While there, his spirit was summoned from Valhalla by the Grandmaster as a member of his Legion of the Unliving, and he battled Thor. His spirit was freed from Hela's prison when he led the other escaped Einherjar to join an assault on Hela's forces by the Asgardians and New Mutants. He earned for himself a place in Valhalla, Asgard's place for honored dead. After his death, the Enchantress realized that she truly possessed feelings for Skurge and mourned his demise. The time-travelling villain Zarkko the Tomorrow Man once pulled him and eight other villains out of the Timestream to battle the Thor Corps, but he was defeated.

Once, Amora gave the Executioner's axe to a mortal man called Brute Benhurst.

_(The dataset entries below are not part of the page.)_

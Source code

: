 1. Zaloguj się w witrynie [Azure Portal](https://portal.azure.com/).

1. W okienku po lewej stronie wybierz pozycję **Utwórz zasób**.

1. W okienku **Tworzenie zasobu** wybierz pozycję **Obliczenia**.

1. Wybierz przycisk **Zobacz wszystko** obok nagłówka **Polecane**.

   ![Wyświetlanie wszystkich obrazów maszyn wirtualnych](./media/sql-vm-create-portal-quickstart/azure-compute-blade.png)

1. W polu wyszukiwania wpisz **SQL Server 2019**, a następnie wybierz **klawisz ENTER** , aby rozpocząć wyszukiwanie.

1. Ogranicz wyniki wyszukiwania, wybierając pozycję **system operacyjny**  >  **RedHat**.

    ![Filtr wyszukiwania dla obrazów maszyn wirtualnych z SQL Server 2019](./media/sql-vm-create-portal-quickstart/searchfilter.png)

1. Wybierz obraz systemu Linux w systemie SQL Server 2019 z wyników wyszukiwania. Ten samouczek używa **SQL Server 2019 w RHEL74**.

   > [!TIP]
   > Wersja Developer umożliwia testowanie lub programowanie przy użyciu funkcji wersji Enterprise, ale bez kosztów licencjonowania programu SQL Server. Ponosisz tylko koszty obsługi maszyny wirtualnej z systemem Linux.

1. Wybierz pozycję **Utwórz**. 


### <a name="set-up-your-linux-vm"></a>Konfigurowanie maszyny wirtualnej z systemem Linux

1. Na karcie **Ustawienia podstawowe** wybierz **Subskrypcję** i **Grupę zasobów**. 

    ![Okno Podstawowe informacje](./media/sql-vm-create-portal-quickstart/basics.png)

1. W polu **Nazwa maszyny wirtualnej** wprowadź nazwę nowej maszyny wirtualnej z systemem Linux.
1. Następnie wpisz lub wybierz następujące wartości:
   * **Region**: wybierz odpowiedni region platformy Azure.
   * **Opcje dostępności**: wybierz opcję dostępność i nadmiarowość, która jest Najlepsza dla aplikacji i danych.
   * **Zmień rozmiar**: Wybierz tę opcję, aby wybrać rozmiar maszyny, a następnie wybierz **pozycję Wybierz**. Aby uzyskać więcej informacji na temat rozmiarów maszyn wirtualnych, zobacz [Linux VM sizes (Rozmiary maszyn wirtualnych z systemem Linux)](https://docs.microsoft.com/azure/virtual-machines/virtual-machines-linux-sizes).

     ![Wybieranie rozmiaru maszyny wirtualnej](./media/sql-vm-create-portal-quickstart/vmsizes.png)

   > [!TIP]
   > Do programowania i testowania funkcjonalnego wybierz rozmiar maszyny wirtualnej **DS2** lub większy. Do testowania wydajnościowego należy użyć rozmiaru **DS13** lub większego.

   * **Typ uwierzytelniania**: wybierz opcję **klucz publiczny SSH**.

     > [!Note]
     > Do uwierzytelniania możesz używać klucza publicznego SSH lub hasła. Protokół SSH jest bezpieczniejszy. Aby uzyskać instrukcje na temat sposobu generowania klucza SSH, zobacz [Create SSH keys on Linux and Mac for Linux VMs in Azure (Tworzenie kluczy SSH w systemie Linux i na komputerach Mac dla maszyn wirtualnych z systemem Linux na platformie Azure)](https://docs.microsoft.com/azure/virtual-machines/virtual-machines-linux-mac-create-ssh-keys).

Thor, believing him Skurge (this second Executioner wore a mask), tried not to fight him until the Executioner hit Kevin Masterson (son of Eric Masterson). Thor recognized hitting a boy as an ignoble thing which Skurge would never do, and defeated the new Executioner.

Odin later recruits Skurge to aid Eric Masterson in fighting off the influence of the Bloodaxe, the former weapon that Skurge wielded.

Enchantress attempts to attack Yggdrasil to free Executioner from Valhalla, although doing so threatens all reality. She is stopped by Thor, Loki, and Balder, who convince her that her actions are dishonoring Skurge's memory.

Kid Loki disguised himself as Enchantress to get Executioner out of Hel so that he can assist the Asgardians of the Galaxy in securing the Nagalfar Beacon.

During the "War of the Realms" storyline, Executioner and the Asgardians of the Galaxy fought against Malekith the Accursed's forces. Executioner was hit many times by the arrows fired by the Asgardian Angels. Before he died from his injuries, he opened a portal from Heven so that Angela can kill the Queen of Angels. Executioner was surprised to find himself in Valhalla.

Crazy Gang
The Executioner is a silent android swathed in a long robe and hood and armed with an axe. It follows the commands of the Red Queen and seems to lack any real intelligence. It was destroyed under unknown circumstances, but it had been destroyed and repaired before.

Daniel DuBois
A character named The Executioner (Daniel DuBois) appears in Dark Reign: Young Avengers. He is described as "a rich and organized urban vigilante who hunts and kills criminal scum. And likes to hurt pets." It is later revealed that this Executioner is the son of Princess Python, and knows Kate Bishop from school, and is aware of her secret identity, knowledge that he uses to try to blackmail his way onto the team.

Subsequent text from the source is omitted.